Kate, doğrunun peşinde olan, suçsuz olduğuna inanmadığı hiçkimsenin avukatlığını kabul etmeyen, oldukça başarılı bir avukat. Kate’in savunacağı insanları seçmesindeki tutumunu, davalarını sahipleniş biçimini, güçlünün yanında olmak yerine doğurunun yanında olan bir karakter olmasını çok sevdim. Duruşma sahnelerini de büyük bir gerginlik ve heyecanla okudum. Kitapta en sevdiğim kısımlar onlar oldu diyebilirim. Bunun dışında, konunun hassaslığı, yapılan savunmalar, yaşananların mahkemede çarpıtılması sinirlerimi alt üst etti. Aslında çok benzer olayları gündemimizde sıklıkla görüyor olmamız, bu kadar gerçek bir konunun işlenmiş olması kitabın bu denli etkilemesine neden oldu bence. Ne demek istediğimi okursanız anlayacaksınız bence.

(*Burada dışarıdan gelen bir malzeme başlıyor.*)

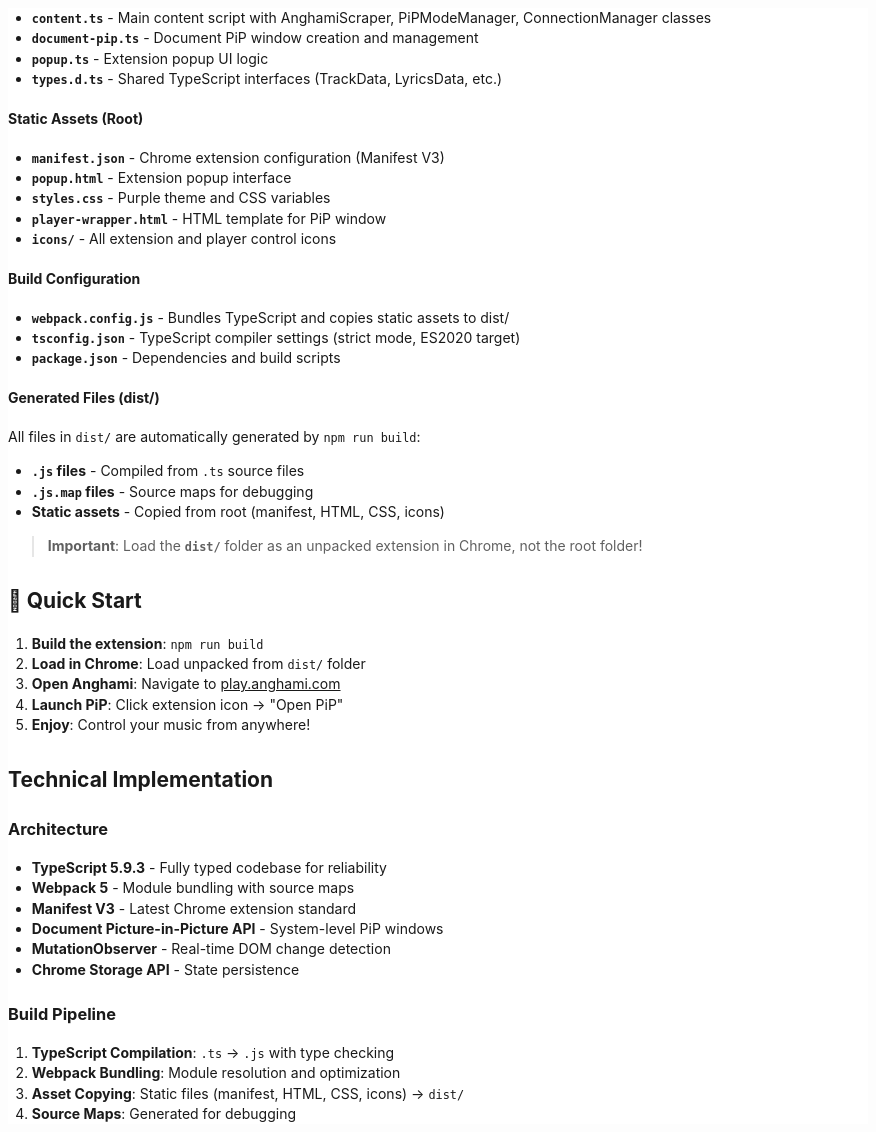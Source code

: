 - **`content.ts`** - Main content script with AnghamiScraper, PiPModeManager, ConnectionManager classes
- **`document-pip.ts`** - Document PiP window creation and management
- **`popup.ts`** - Extension popup UI logic
- **`types.d.ts`** - Shared TypeScript interfaces (TrackData, LyricsData, etc.)

#### Static Assets (Root)

- **`manifest.json`** - Chrome extension configuration (Manifest V3)
- **`popup.html`** - Extension popup interface
- **`styles.css`** - Purple theme and CSS variables
- **`player-wrapper.html`** - HTML template for PiP window
- **`icons/`** - All extension and player control icons

#### Build Configuration

- **`webpack.config.js`** - Bundles TypeScript and copies static assets to dist/
- **`tsconfig.json`** - TypeScript compiler settings (strict mode, ES2020 target)
- **`package.json`** - Dependencies and build scripts

#### Generated Files (dist/)

All files in `dist/` are automatically generated by `npm run build`:

- **`.js` files** - Compiled from `.ts` source files
- **`.js.map` files** - Source maps for debugging
- **Static assets** - Copied from root (manifest, HTML, CSS, icons)

> **Important**: Load the **`dist/`** folder as an unpacked extension in Chrome, not the root folder!

## 🚀 Quick Start

1. **Build the extension**: `npm run build`
2. **Load in Chrome**: Load unpacked from `dist/` folder
3. **Open Anghami**: Navigate to [play.anghami.com](https://play.anghami.com)
4. **Launch PiP**: Click extension icon → "Open PiP"
5. **Enjoy**: Control your music from anywhere!

## Technical Implementation

### Architecture

- **TypeScript 5.9.3** - Fully typed codebase for reliability
- **Webpack 5** - Module bundling with source maps
- **Manifest V3** - Latest Chrome extension standard
- **Document Picture-in-Picture API** - System-level PiP windows
- **MutationObserver** - Real-time DOM change detection
- **Chrome Storage API** - State persistence

### Build Pipeline

1. **TypeScript Compilation**: `.ts` → `.js` with type checking
2. **Webpack Bundling**: Module resolution and optimization
3. **Asset Copying**: Static files (manifest, HTML, CSS, icons) → `dist/`
4. **Source Maps**: Generated for debugging
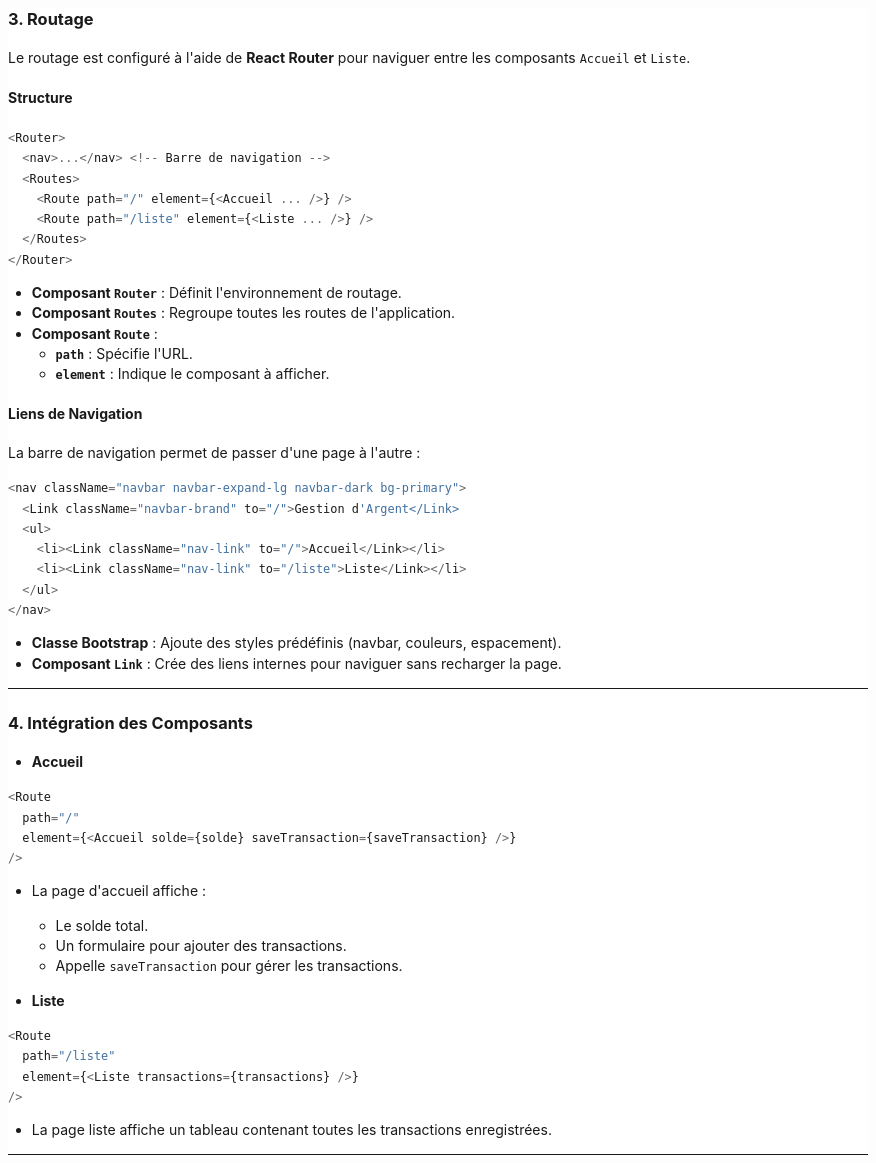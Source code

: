 
### **3. Routage**

Le routage est configuré à l'aide de **React Router** pour naviguer entre les composants `Accueil` et `Liste`.

#### **Structure**
```javascript
<Router>
  <nav>...</nav> <!-- Barre de navigation -->
  <Routes>
    <Route path="/" element={<Accueil ... />} />
    <Route path="/liste" element={<Liste ... />} />
  </Routes>
</Router>
```

- **Composant `Router`** : Définit l'environnement de routage.
- **Composant `Routes`** : Regroupe toutes les routes de l'application.
- **Composant `Route`** :
  - **`path`** : Spécifie l'URL.
  - **`element`** : Indique le composant à afficher.

#### **Liens de Navigation**
La barre de navigation permet de passer d'une page à l'autre :
```javascript
<nav className="navbar navbar-expand-lg navbar-dark bg-primary">
  <Link className="navbar-brand" to="/">Gestion d'Argent</Link>
  <ul>
    <li><Link className="nav-link" to="/">Accueil</Link></li>
    <li><Link className="nav-link" to="/liste">Liste</Link></li>
  </ul>
</nav>
```
- **Classe Bootstrap** : Ajoute des styles prédéfinis (navbar, couleurs, espacement).
- **Composant `Link`** : Crée des liens internes pour naviguer sans recharger la page.

---

### **4. Intégration des Composants**

- **Accueil**
```javascript
<Route
  path="/"
  element={<Accueil solde={solde} saveTransaction={saveTransaction} />}
/>
```
- La page d'accueil affiche :
  - Le solde total.
  - Un formulaire pour ajouter des transactions.
  - Appelle `saveTransaction` pour gérer les transactions.

- **Liste**
```javascript
<Route
  path="/liste"
  element={<Liste transactions={transactions} />}
/>
```
- La page liste affiche un tableau contenant toutes les transactions enregistrées.

---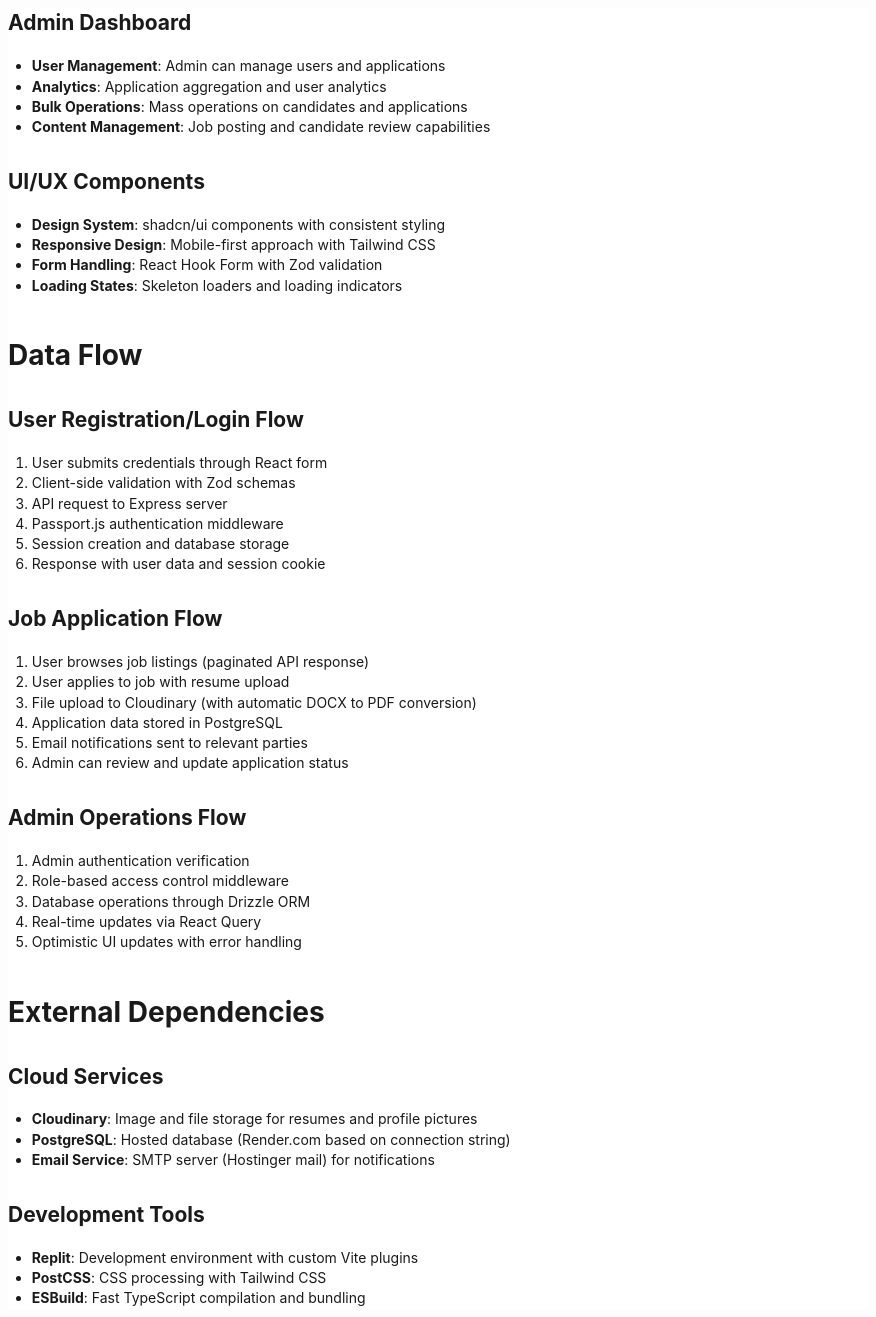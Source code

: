 ## Admin Dashboard
- **User Management**: Admin can manage users and applications
- **Analytics**: Application aggregation and user analytics
- **Bulk Operations**: Mass operations on candidates and applications
- **Content Management**: Job posting and candidate review capabilities

## UI/UX Components
- **Design System**: shadcn/ui components with consistent styling
- **Responsive Design**: Mobile-first approach with Tailwind CSS
- **Form Handling**: React Hook Form with Zod validation
- **Loading States**: Skeleton loaders and loading indicators

# Data Flow

## User Registration/Login Flow
1. User submits credentials through React form
2. Client-side validation with Zod schemas
3. API request to Express server
4. Passport.js authentication middleware
5. Session creation and database storage
6. Response with user data and session cookie

## Job Application Flow
1. User browses job listings (paginated API response)
2. User applies to job with resume upload
3. File upload to Cloudinary (with automatic DOCX to PDF conversion)
4. Application data stored in PostgreSQL
5. Email notifications sent to relevant parties
6. Admin can review and update application status

## Admin Operations Flow
1. Admin authentication verification
2. Role-based access control middleware
3. Database operations through Drizzle ORM
4. Real-time updates via React Query
5. Optimistic UI updates with error handling

# External Dependencies

## Cloud Services
- **Cloudinary**: Image and file storage for resumes and profile pictures
- **PostgreSQL**: Hosted database (Render.com based on connection string)
- **Email Service**: SMTP server (Hostinger mail) for notifications

## Development Tools
- **Replit**: Development environment with custom Vite plugins
- **PostCSS**: CSS processing with Tailwind CSS
- **ESBuild**: Fast TypeScript compilation and bundling
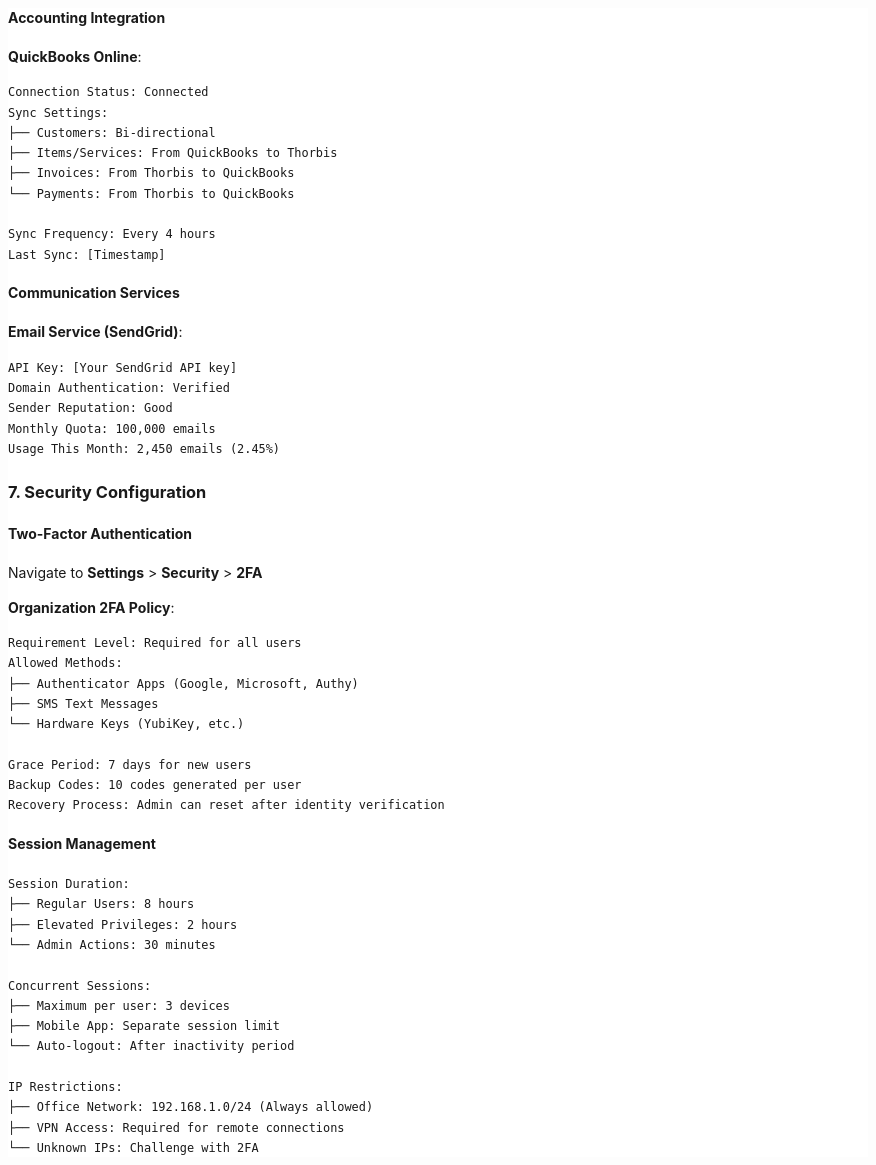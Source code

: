 #### Accounting Integration
**QuickBooks Online**:
```
Connection Status: Connected
Sync Settings:
├── Customers: Bi-directional
├── Items/Services: From QuickBooks to Thorbis
├── Invoices: From Thorbis to QuickBooks
└── Payments: From Thorbis to QuickBooks

Sync Frequency: Every 4 hours
Last Sync: [Timestamp]
```

#### Communication Services
**Email Service (SendGrid)**:
```
API Key: [Your SendGrid API key]
Domain Authentication: Verified
Sender Reputation: Good
Monthly Quota: 100,000 emails
Usage This Month: 2,450 emails (2.45%)
```

### 7. Security Configuration

#### Two-Factor Authentication
Navigate to **Settings** > **Security** > **2FA**

**Organization 2FA Policy**:
```
Requirement Level: Required for all users
Allowed Methods:
├── Authenticator Apps (Google, Microsoft, Authy)
├── SMS Text Messages
└── Hardware Keys (YubiKey, etc.)

Grace Period: 7 days for new users
Backup Codes: 10 codes generated per user
Recovery Process: Admin can reset after identity verification
```

#### Session Management
```
Session Duration:
├── Regular Users: 8 hours
├── Elevated Privileges: 2 hours
└── Admin Actions: 30 minutes

Concurrent Sessions:
├── Maximum per user: 3 devices
├── Mobile App: Separate session limit
└── Auto-logout: After inactivity period

IP Restrictions:
├── Office Network: 192.168.1.0/24 (Always allowed)
├── VPN Access: Required for remote connections
└── Unknown IPs: Challenge with 2FA
```
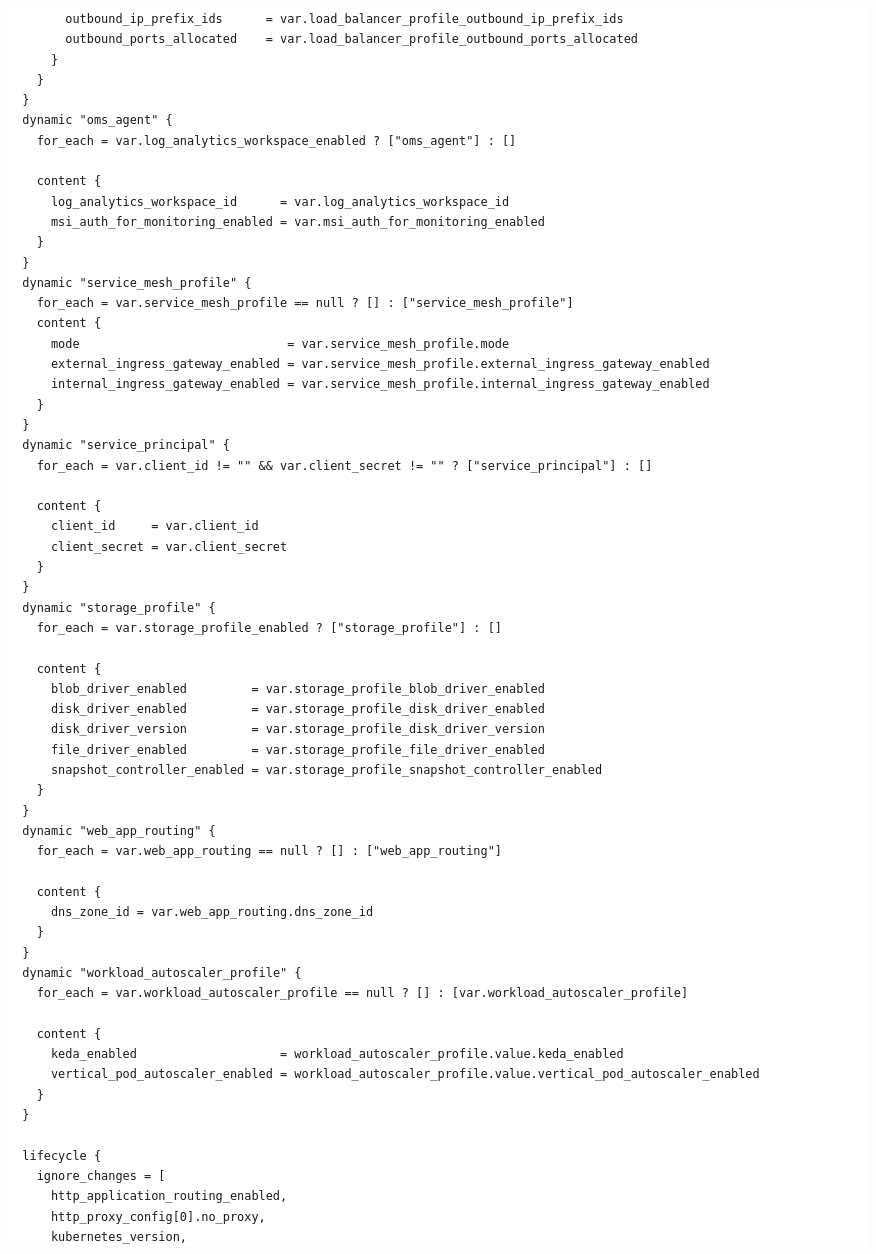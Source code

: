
 ```hcl
        outbound_ip_prefix_ids      = var.load_balancer_profile_outbound_ip_prefix_ids
        outbound_ports_allocated    = var.load_balancer_profile_outbound_ports_allocated
      }
    }
  }
  dynamic "oms_agent" {
    for_each = var.log_analytics_workspace_enabled ? ["oms_agent"] : []

    content {
      log_analytics_workspace_id      = var.log_analytics_workspace_id
      msi_auth_for_monitoring_enabled = var.msi_auth_for_monitoring_enabled
    }
  }
  dynamic "service_mesh_profile" {
    for_each = var.service_mesh_profile == null ? [] : ["service_mesh_profile"]
    content {
      mode                             = var.service_mesh_profile.mode
      external_ingress_gateway_enabled = var.service_mesh_profile.external_ingress_gateway_enabled
      internal_ingress_gateway_enabled = var.service_mesh_profile.internal_ingress_gateway_enabled
    }
  }
  dynamic "service_principal" {
    for_each = var.client_id != "" && var.client_secret != "" ? ["service_principal"] : []

    content {
      client_id     = var.client_id
      client_secret = var.client_secret
    }
  }
  dynamic "storage_profile" {
    for_each = var.storage_profile_enabled ? ["storage_profile"] : []

    content {
      blob_driver_enabled         = var.storage_profile_blob_driver_enabled
      disk_driver_enabled         = var.storage_profile_disk_driver_enabled
      disk_driver_version         = var.storage_profile_disk_driver_version
      file_driver_enabled         = var.storage_profile_file_driver_enabled
      snapshot_controller_enabled = var.storage_profile_snapshot_controller_enabled
    }
  }
  dynamic "web_app_routing" {
    for_each = var.web_app_routing == null ? [] : ["web_app_routing"]

    content {
      dns_zone_id = var.web_app_routing.dns_zone_id
    }
  }
  dynamic "workload_autoscaler_profile" {
    for_each = var.workload_autoscaler_profile == null ? [] : [var.workload_autoscaler_profile]

    content {
      keda_enabled                    = workload_autoscaler_profile.value.keda_enabled
      vertical_pod_autoscaler_enabled = workload_autoscaler_profile.value.vertical_pod_autoscaler_enabled
    }
  }

  lifecycle {
    ignore_changes = [
      http_application_routing_enabled,
      http_proxy_config[0].no_proxy,
      kubernetes_version,
```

Kitap boyunca mahkemenin seyri açısından çok daha farklı şeyler beklemiştim aslında. O yüzden biraz hayal kırıklığı yaşadım. Ama sanırım böylesi bir sonuç daha gerçekçi olmuş, ne yazık ki. Kitabın sonuysa tam anlamıyla tatmin etmedi beni. Yani keşke birkaç bölüm daha olsaydı da, adaletin bir şekilde yerini bulduğunu görseydik ve biraz olsun içimiz soğusaydı.